The user story map organizes the requirements per user, activities, tasks and more detailed user-stories, that break down the user task level into smaller implementable pieces. The pieces are intended to serve as input for the backlog.
In your example, for the buyer the things are crystal clear : the role determines the platform. For the seller its less obvious because of the two platforms. Several approaches could be envisaged:
Platform independent story: this means that the implementation of each story piece will be always be done in parallel, within the same release. This works best if you have subteams each responsible for its own platform.
Platform dependent stories at the most detailed level: mention the platform in the what-I-want
part of the story or as part of the user role. Personally, I would go for the less conventional way of adding an [on <platform>]

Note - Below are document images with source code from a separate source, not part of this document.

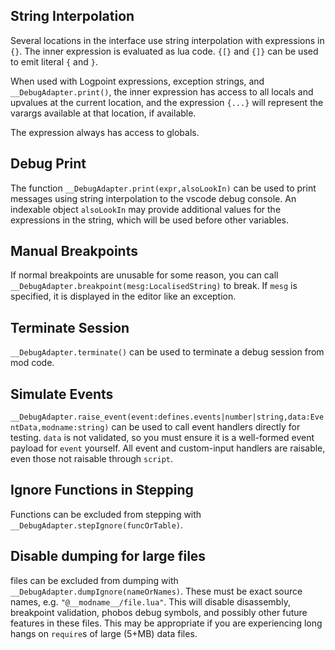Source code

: ## String Interpolation

Several locations in the interface use string interpolation with expressions in `{}`. The inner expression is evaluated as lua code. `{[}` and `{]}` can be used to emit literal `{` and `}`.

When used with Logpoint expressions, exception strings, and `__DebugAdapter.print()`, the inner expression has access to all locals and upvalues at the current location, and the expression `{...}` will represent the varargs available at that location, if available.

The expression always has access to globals.

## Debug Print

The function `__DebugAdapter.print(expr,alsoLookIn)` can be used to print messages using string interpolation to the vscode debug console. An indexable object `alsoLookIn` may provide additional values for the expressions in the string, which will be used before other variables.

## Manual Breakpoints

If normal breakpoints are unusable for some reason, you can call `__DebugAdapter.breakpoint(mesg:LocalisedString)` to break. If `mesg` is specified, it is displayed in the editor like an exception.

## Terminate Session

`__DebugAdapter.terminate()` can be used to terminate a debug session from mod code.

## Simulate Events

`__DebugAdapter.raise_event(event:defines.events|number|string,data:EventData,modname:string)` can be used to call event handlers directly for testing. `data` is not validated, so you must ensure it is a well-formed event payload for `event` yourself. All event and custom-input handlers are raisable, even those not raisable through `script`.

## Ignore Functions in Stepping

Functions can be excluded from stepping with `__DebugAdapter.stepIgnore(funcOrTable)`.

## Disable dumping for large files

files can be excluded from dumping with `__DebugAdapter.dumpIgnore(nameOrNames)`. These must be exact source names, e.g. `"@__modname__/file.lua"`. This will disable disassembly, breakpoint validation, phobos debug symbols, and possibly other future features in these files. This may be appropriate if you are experiencing long hangs on `require`s of large (5+MB) data files.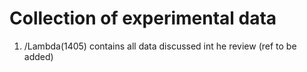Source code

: # Collection of experimental data

1) /Lambda(1405) contains all data discussed int he review (ref to be added)
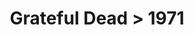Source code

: ---
permalink: /projects/graphics/bootleg-covers/gd/1971
title: 'Grateful Dead > 1971'
artist: 'Grateful_Dead'
year: '1971'
layout: bootlegs
header:
  overlay_image: /assets/img/graphics/bootleg-covers/features/gd/1971.jpg
---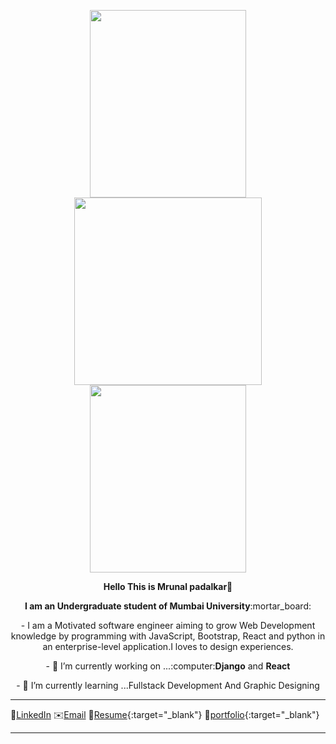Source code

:  
 <p align="center">
 
  <img src="https://user-images.githubusercontent.com/60320511/94155889-155da280-fe9d-11ea-8f7d-e2fe73b73521.gif" height="300" width="250"/>
  <img src="https://user-images.githubusercontent.com/60320511/94154411-797f6700-fe9b-11ea-8be3-86da96d6eab1.PNG" height="300" />
  <img src="https://user-images.githubusercontent.com/60320511/94155889-155da280-fe9d-11ea-8f7d-e2fe73b73521.gif" height="300"  width="250"/>
</p>
  
 <p align="center">
 <b>Hello This is Mrunal padalkar👋</b>
 </p>
 <p align="center">
 <strong>I am an Undergraduate student of Mumbai University</strong>:mortar_board:
 </p>
 <p align="center">
- I am a Motivated software engineer aiming to grow Web Development knowledge by programming with JavaScript, Bootstrap, React and python in an enterprise-level application.I loves to design experiences.
 </p>
  <p align="center">
 - 🔭 I’m currently working on ...:computer:<b>Django</b> and <b>React</b>
 </p>
  <p align="center">
- 🌱 I’m currently learning ...Fullstack Development And Graphic Designing
 </p><hr />
 
 :speech_balloon:[LinkedIn](https://www.linkedin.com/in/mrunal-padalkar-b64a3b19b/)  :envelope:[Email](mrunalvilas@gmail.com)   :page_with_curl:[Resume](https://mrunalvilas.github.io/){:target="_blank"} :scroll:[portfolio](https://www.canva.com/design/DAEJE5sDwck/RDIZWVggeGvX3CESvS64Jg/view?website#4:mrunal-padalkar){:target="_blank"}
<hr />

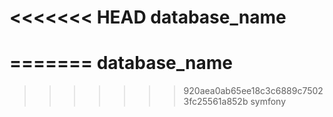 <<<<<<< HEAD
database_name
=============

=======
database_name
=============

>>>>>>> 920aea0ab65ee18c3c6889c75023fc25561a852b
symfony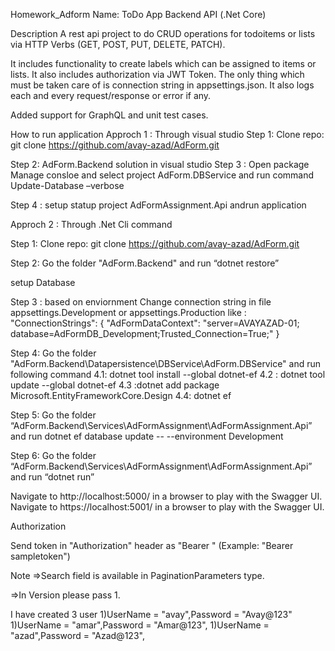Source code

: Homework_Adform
Name: ToDo App Backend API (.Net Core)

 

Description
A rest api project to do CRUD operations for todoitems or lists via HTTP Verbs (GET, POST, PUT, DELETE, PATCH).

It includes functionality to create labels which can be assigned to items or lists. It also includes  authorization via JWT Token. The only thing which must be taken care of is connection string in appsettings.json.
It also logs each and every request/response or error if any.

Added support for GraphQL and unit test cases.


How to run application
Approch 1 : Through visual studio
Step 1: Clone repo:
git clone https://github.com/avay-azad/AdForm.git

Step 2: AdForm.Backend solution in visual studio
Step 3 : Open package Manage consloe and select project AdForm.DBService and run command
 Update-Database –verbose

Step 4 : setup statup project AdFormAssignment.Api andrun application


Approch 2 : Through .Net Cli command

Step 1: Clone repo:
git clone https://github.com/avay-azad/AdForm.git

Step 2: Go the folder "AdForm.Backend" and run
“dotnet restore”

setup Database 

Step 3 : based on enviornment Change connection string in file appsettings.Development or appsettings.Production
like : "ConnectionStrings": {
    "AdFormDataContext": "server=AVAYAZAD-01; database=AdFormDB_Development;Trusted_Connection=True;"
  }
  
Step 4: Go the folder "AdForm.Backend\Datapersistence\DBService\AdForm.DBService" and run following command
4.1: dotnet tool install --global dotnet-ef
4.2 : dotnet tool update --global dotnet-ef
4.3 :dotnet add package Microsoft.EntityFrameworkCore.Design
4.4: dotnet ef

Step 5: Go the folder “AdForm.Backend\Services\AdFormAssignment\AdFormAssignment.Api” and run 
 dotnet ef database update -- --environment Development

Step 6: Go the folder “AdForm.Backend\Services\AdFormAssignment\AdFormAssignment.Api” and run 
“dotnet run”

Navigate to http://localhost:5000/ in a browser to play with the Swagger UI.
Navigate to https://localhost:5001/ in a browser to play with the Swagger UI.


Authorization

Send token in "Authorization" header as "Bearer <token>" (Example: "Bearer sampletoken")

Note
=>Search field is available in PaginationParameters type.

=>In Version please pass 1.


I have created 3 user 
1)UserName = "avay",Password = "Avay@123"
1)UserName = "amar",Password = "Amar@123",
1)UserName = "azad",Password = "Azad@123",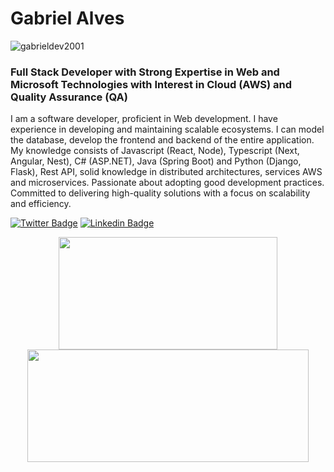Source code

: # Gabriel Alves 
<p align="left"> <img src="https://komarev.com/ghpvc/?username=gabrieldev2001&label=Profile%20views&color=000000&style=plastic" alt="gabrieldev2001" /> </p>
<h3> Full Stack Developer with Strong Expertise in Web and Microsoft Technologies with Interest in Cloud (AWS) and Quality Assurance (QA) </h3>

I am a software developer, proficient in Web development. I have experience in developing and maintaining scalable ecosystems. I can model the database, develop the frontend and backend of the entire application. My knowledge consists of Javascript (React, Node), Typescript (Next, Angular, Nest), C# (ASP.NET), Java (Spring Boot) and Python (Django, Flask), Rest API, solid knowledge in distributed architectures, services AWS and microservices. Passionate about adopting good development practices. Committed to delivering high-quality solutions with a focus on scalability and efficiency.

<a href="https://twitter.com/ebagabee"><img alt="Twitter Badge" src="https://img.shields.io/badge/-@ebagabee-000000?style=flat-square&labelColor=000000&logo=twitter&logoColor=white&link=https://twitter.com/ebagabee"/></a>
<a href="https://www.linkedin.com/in/ebagabee/"><img alt="Linkedin Badge" src="https://img.shields.io/badge/-Gabriel%20Alves-000000?style=flat-square&logo=Linkedin&logoColor=white&link=https://www.linkedin.com/in/ebagabee/"/></a>
  
<div align="center">
  <a href="https://github.com/ebagabe">
  <img height="180em" width="350"  src="https://github-readme-stats.vercel.app/api?username=ebagabe&show_icons=true&theme=dark&include_all_commits=true&count_private=true"/>
    <img height="180em" width="450" src="https://github-readme-stats.vercel.app/api/top-langs/?username=ebagabe&layout=compact&langs_count=7&theme=dark&hide=css,html"/>
</div>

clause to highlight that 's a different concern. In any case, these options are ideal if you might need to advance at different speed for each environment, or if you'd need to have different variants on each platform (e.g. to make best use of native features)
Lead platform stories and port stories: it's a mix of the previous approaches. User stories are detailed in a platform independent manner for a main target platform. Summarization stories select several stories to be ported on the second platform. This approach works best if the application is developped with a multi-platform technology (e.g. Xamarin, Qt, ...) on one OS platform, but with a design that facilitates the port to the other platform.
As you see, the fact that the stories are the backlog and are used to determine sprints, the best approach will heavily depend on how you intend to organize the multi-platform development and on your team structure.